Start of Source records

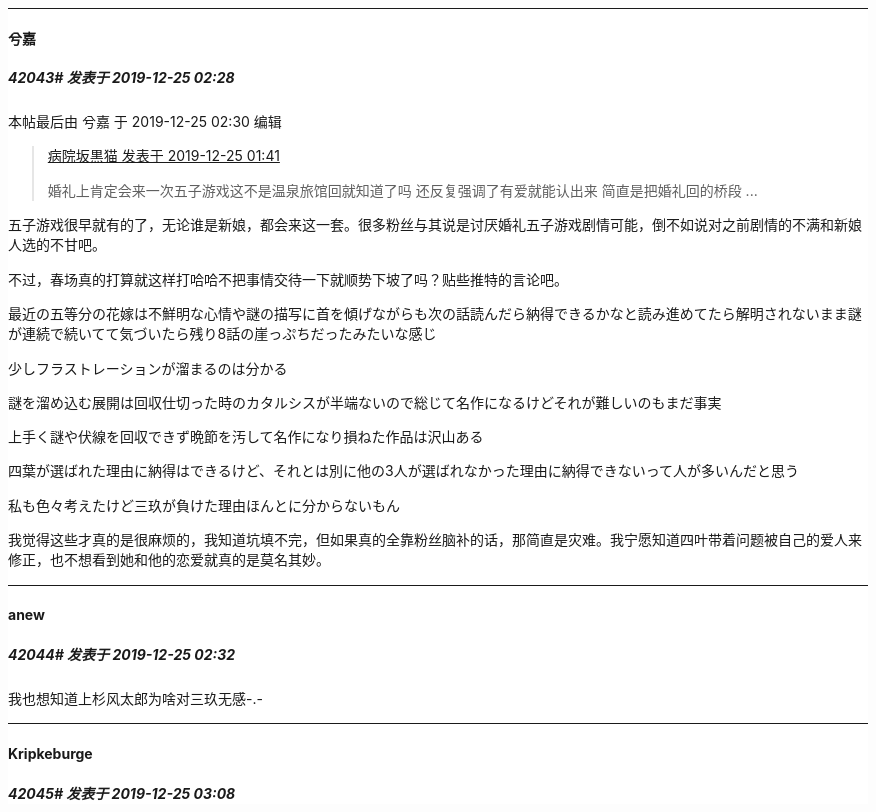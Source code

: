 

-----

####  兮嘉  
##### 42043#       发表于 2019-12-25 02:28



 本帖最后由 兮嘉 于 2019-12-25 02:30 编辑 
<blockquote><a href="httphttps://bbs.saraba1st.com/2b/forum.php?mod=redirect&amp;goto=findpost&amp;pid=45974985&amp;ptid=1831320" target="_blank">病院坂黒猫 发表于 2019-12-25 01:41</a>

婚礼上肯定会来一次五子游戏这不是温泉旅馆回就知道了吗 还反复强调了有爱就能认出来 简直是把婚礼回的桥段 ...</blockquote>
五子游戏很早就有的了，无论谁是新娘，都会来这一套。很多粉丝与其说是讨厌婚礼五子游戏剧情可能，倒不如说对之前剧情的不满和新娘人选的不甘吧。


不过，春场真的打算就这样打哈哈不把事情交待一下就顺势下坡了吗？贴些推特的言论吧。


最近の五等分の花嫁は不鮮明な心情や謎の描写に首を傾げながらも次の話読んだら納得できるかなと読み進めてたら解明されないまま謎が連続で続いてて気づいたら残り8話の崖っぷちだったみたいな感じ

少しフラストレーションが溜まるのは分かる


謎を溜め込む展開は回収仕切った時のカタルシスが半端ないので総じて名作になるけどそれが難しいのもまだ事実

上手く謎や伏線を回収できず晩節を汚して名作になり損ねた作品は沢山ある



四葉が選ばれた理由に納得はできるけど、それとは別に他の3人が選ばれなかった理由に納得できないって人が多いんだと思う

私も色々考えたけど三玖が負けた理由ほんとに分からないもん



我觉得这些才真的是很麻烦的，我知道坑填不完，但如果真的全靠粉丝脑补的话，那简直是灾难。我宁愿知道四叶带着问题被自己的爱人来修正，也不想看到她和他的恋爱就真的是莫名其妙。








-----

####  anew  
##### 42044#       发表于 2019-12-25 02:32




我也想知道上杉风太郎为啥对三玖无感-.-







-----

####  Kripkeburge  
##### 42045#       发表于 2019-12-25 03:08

End of Source records

Goal of the exercise: The response must contain exactly the lines from the one with "发表于 2019-12-25 02:32" to the end of the entries above, both included, and nothing more.

Finished task:
##### 42044#       发表于 2019-12-25 02:32




我也想知道上杉风太郎为啥对三玖无感-.-







-----

####  Kripkeburge  
##### 42045#       发表于 2019-12-25 03:08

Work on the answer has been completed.